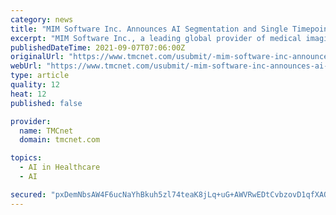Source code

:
 ```yaml
---
category: news
title: "MIM Software Inc. Announces AI Segmentation and Single Timepoint Dosimetry Capabilities for Molecular Radiotherapy"
excerpt: "MIM Software Inc., a leading global provider of medical imaging software, announced today new innovations to MIM SurePlan™ MRT, its software package for Molecular Radiotherapy. MIM SurePlan MRT has received CE Mark approval for new artificial intelligence (AI) segmentation models,"
publishedDateTime: 2021-09-07T07:06:00Z
originalUrl: "https://www.tmcnet.com/usubmit/-mim-software-inc-announces-ai-segmentation-single-timepoint-/2021/09/07/9443329.htm"
webUrl: "https://www.tmcnet.com/usubmit/-mim-software-inc-announces-ai-segmentation-single-timepoint-/2021/09/07/9443329.htm"
type: article
quality: 12
heat: 12
published: false

provider:
  name: TMCnet
  domain: tmcnet.com

topics:
  - AI in Healthcare
  - AI

secured: "pxDemNbsAW4F6ucNaYhBkuh5zl74teaK8jLq+uG+AWVRwEDtCvbzovD1qfXAQh1nB9jDO2WGFCruFgHnQvGCKkRA8yNklND3LoC1Di1JxoZFBfggkZ3eO5/sGMgE5tEFre0KlhlvJAa2dLXF5JVvwuHISYofE0+5pUcHusVrs/5CN+byGEqe24X15ciCpa7XmriDKAdHv72qFUcgl0zrUfngKM3NbHoyHpgvmiGga6yQPtCLUjOk0ibQY2zyTYuKhh1jrOL5cqxfl6rPiPcN4O/OTNJa/QGUH9lIlT6c2tFf1glf5CG5rSRkR1mSsWQkTPgUWmlEQzMnma4C5fGcaNkQVu8F5NjTbssg7vxxaSc=;N3epfbFwlguym0ccMAtDFA=="
---
```


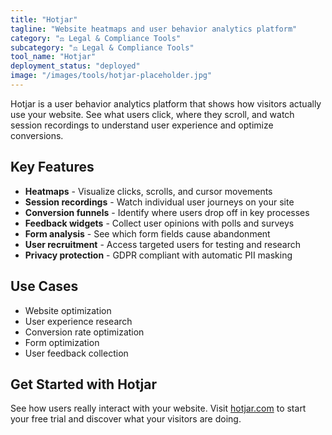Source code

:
 ```yaml
---
title: "Hotjar"
tagline: "Website heatmaps and user behavior analytics platform"
category: "⚖️ Legal & Compliance Tools"
subcategory: "⚖️ Legal & Compliance Tools"
tool_name: "Hotjar"
deployment_status: "deployed"
image: "/images/tools/hotjar-placeholder.jpg"
---
```

Hotjar is a user behavior analytics platform that shows how visitors actually use your website. See what users click, where they scroll, and watch session recordings to understand user experience and optimize conversions.

## Key Features

- **Heatmaps** - Visualize clicks, scrolls, and cursor movements
- **Session recordings** - Watch individual user journeys on your site
- **Conversion funnels** - Identify where users drop off in key processes
- **Feedback widgets** - Collect user opinions with polls and surveys
- **Form analysis** - See which form fields cause abandonment
- **User recruitment** - Access targeted users for testing and research
- **Privacy protection** - GDPR compliant with automatic PII masking

## Use Cases

- Website optimization
- User experience research
- Conversion rate optimization
- Form optimization
- User feedback collection

## Get Started with Hotjar

See how users really interact with your website. Visit [hotjar.com](https://www.hotjar.com) to start your free trial and discover what your visitors are doing.
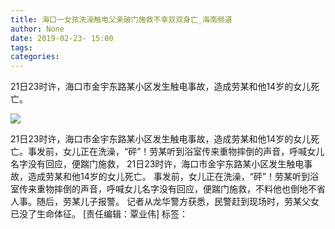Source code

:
 ```yaml
---
title: 海口一女孩洗澡触电父亲破门施救不幸双双身亡_海南频道
author: None
date: 2019-02-23- 15:00
tags: 
categories: 
---
```

21日23时许，海口市金宇东路某小区发生触电事故，造成劳某和他14岁的女儿死亡。
<!-- more -->
                
<img align="center" border="0" src="http://p2.ifengimg.com/a/2016/0810/204c433878d5cf9size1_w16_h16.png" />
                
            
21日23时许，海口市金宇东路某小区发生触电事故，造成劳某和他14岁的女儿死亡。事发前，女儿正在洗澡，“砰”！劳某听到浴室传来重物摔倒的声音，呼喊女儿名字没有回应，便踹门施救，
21日23时许，海口市金宇东路某小区发生触电事故，造成劳某和他14岁的女儿死亡。
事发前，女儿正在洗澡，“砰”！劳某听到浴室传来重物摔倒的声音，呼喊女儿名字没有回应，便踹门施救，不料他也倒地不省人事。随后，劳某儿子报警。
记者从龙华警方获悉，民警赶到现场时，劳某父女已没了生命体征。
[责任编辑：覃业伟]
标签：
             
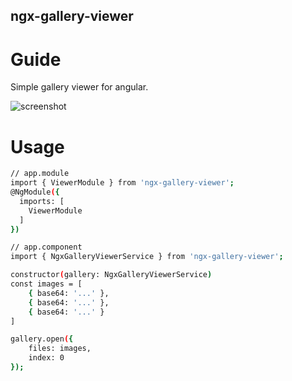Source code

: ## ngx-gallery-viewer
# Guide

Simple gallery viewer for angular.

![screenshot](https://github.com/vivizth/ngx-gallery-viewer/blob/main/projects/viewer/screenshot.gif?raw=true)

# Usage

```bash
// app.module
import { ViewerModule } from 'ngx-gallery-viewer';
@NgModule({
  imports: [
    ViewerModule
  ]
})

// app.component
import { NgxGalleryViewerService } from 'ngx-gallery-viewer';

constructor(gallery: NgxGalleryViewerService)
const images = [
    { base64: '...' },
    { base64: '...' },
    { base64: '...' }
]

gallery.open({
    files: images,
    index: 0
});

```
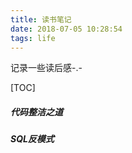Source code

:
 ```yaml
---
title: 读书笔记
date: 2018-07-05 10:28:54
tags: life
---
```

记录一些读后感-.-
<!--more-->

[TOC]
##### 代码整洁之道
>

##### SQL反模式
>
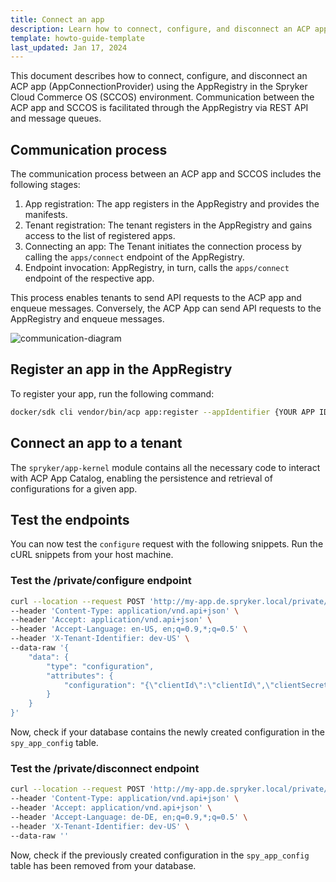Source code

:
 ```yaml
---
title: Connect an app
description: Learn how to connect, configure, and disconnect an ACP app using AppRegistry.
template: howto-guide-template
last_updated: Jan 17, 2024
---
```


This document describes how to connect, configure, and disconnect an ACP app (AppConnectionProvider) using the AppRegistry in the Spryker Cloud Commerce OS (SCCOS) environment. Communication between the ACP app and SCCOS is facilitated through the AppRegistry via REST API and message queues.

## Communication process

The communication process between an ACP app and SCCOS includes the following stages:

1. App registration: The app registers in the AppRegistry and provides the manifests.
2. Tenant registration: The tenant registers in the AppRegistry and gains access to the list of registered apps.
3. Connecting an app: The Tenant initiates the connection process by calling the `apps/connect` endpoint of the AppRegistry.
4. Endpoint invocation: AppRegistry, in turn, calls the `apps/connect` endpoint of the respective app.

This process enables tenants to send API requests to the ACP app and enqueue messages. Conversely, the ACP App can send API requests to the AppRegistry and enqueue messages.

![communication-diagram](https://spryker.s3.eu-central-1.amazonaws.com/docs/aop/dev/acp-app-connection-and-configuration/architecture-overview.png)

## Register an app in the AppRegistry

To register your app, run the following command:

```bash
docker/sdk cli vendor/bin/acp app:register --appIdentifier {YOUR APP IDENTIFIER} --registryUrl http://glue.registry.spryker.local --baseUrl "http://{YOUR APPS BASE URL e.g. stripe.spryker.local}" --authorizationToken 123455 -v
```

## Connect an app to a tenant

The `spryker/app-kernel` module contains all the necessary code to interact with ACP App Catalog, enabling the persistence and retrieval of configurations for a given app.

## Test the endpoints

You can now test the `configure` request with the following snippets. Run the cURL snippets from your host machine.

### Test the /private/configure endpoint

```bash
curl --location --request POST 'http://my-app.de.spryker.local/private/configure' \
--header 'Content-Type: application/vnd.api+json' \
--header 'Accept: application/vnd.api+json' \
--header 'Accept-Language: en-US, en;q=0.9,*;q=0.5' \
--header 'X-Tenant-Identifier: dev-US' \
--data-raw '{
    "data": {
        "type": "configuration",
        "attributes": {
            "configuration": "{\"clientId\":\"clientId\",\"clientSecret\":\"clientSecret\",\"securityUri\":\"securityUri\",\"transactionCallsUri\":\"transactionCallsUri\",\"isActive\": false,\"isInvoicingEnabled\": false}"
        }
    }
}'
```

Now, check if your database contains the newly created configuration in the `spy_app_config` table.

### Test the /private/disconnect endpoint

```bash
curl --location --request POST 'http://my-app.de.spryker.local/private/disconnect' \
--header 'Content-Type: application/vnd.api+json' \
--header 'Accept: application/vnd.api+json' \
--header 'Accept-Language: de-DE, en;q=0.9,*;q=0.5' \
--header 'X-Tenant-Identifier: dev-US' \
--data-raw ''
```

Now, check if the previously created configuration in the `spy_app_config` table has been removed from your database.
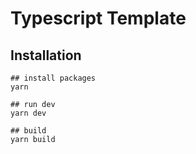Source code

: # Typescript Template

## Installation
```
## install packages
yarn

## run dev
yarn dev

## build
yarn build
```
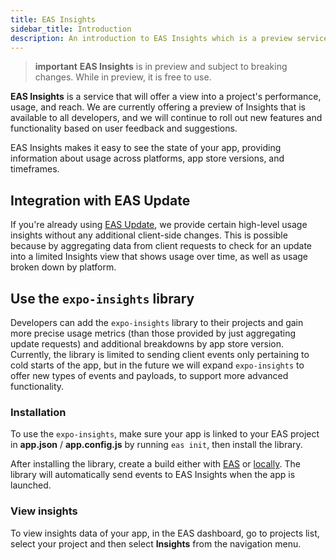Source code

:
 ```yaml
---
title: EAS Insights
sidebar_title: Introduction
description: An introduction to EAS Insights which is a preview service for projects using the expo-insights library.
---
```


> **important** **EAS Insights** is in preview and subject to breaking changes. While in preview, it is free to use.

**EAS Insights** is a service that will offer a view into a project's performance, usage, and reach. We are currently offering a preview of Insights that is available to all developers, and we will continue to roll out new features and functionality based on user feedback and suggestions.

EAS Insights makes it easy to see the state of your app, providing information about usage across platforms, app store versions, and timeframes.

## Integration with EAS Update

If you're already using [EAS Update](/eas-update/introduction/), we provide certain high-level usage insights without any additional client-side changes. This is possible because by aggregating data from client requests to check for an update into a limited Insights view that shows usage over time, as well as usage broken down by platform.

## Use the `expo-insights` library

Developers can add the `expo-insights` library to their projects and gain more precise usage metrics (than those provided by just aggregating update requests) and additional breakdowns by app store version. Currently, the library is limited to sending client events only pertaining to cold starts of the app, but in the future we will expand `expo-insights` to offer new types of events and payloads, to support more advanced functionality.

### Installation

To use the `expo-insights`, make sure your app is linked to your EAS project in **app.json** / **app.config.js** by running `eas init`, then install the library.

After installing the library, create a build either with [EAS](/build/setup/) or [locally](/guides/local-app-development/). The library will automatically send events to EAS Insights when the app is launched.

### View insights

To view insights data of your app, in the EAS dashboard, go to projects list, select your project and then select **Insights** from the navigation menu.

..........

#### Exercise prompt:
Please reproduce exactly the lines in the listing above from the one containing "Hotjar is a" through the one containing "- **Conversion funnels**", both included, and nothing more.

#### Exercise response:
Hotjar is a user behavior analytics platform that shows how visitors actually use your website. See what users click, where they scroll, and watch session recordings to understand user experience and optimize conversions.

## Key Features

- **Heatmaps** - Visualize clicks, scrolls, and cursor movements
- **Session recordings** - Watch individual user journeys on your site
- **Conversion funnels** - Identify where users drop off in key processes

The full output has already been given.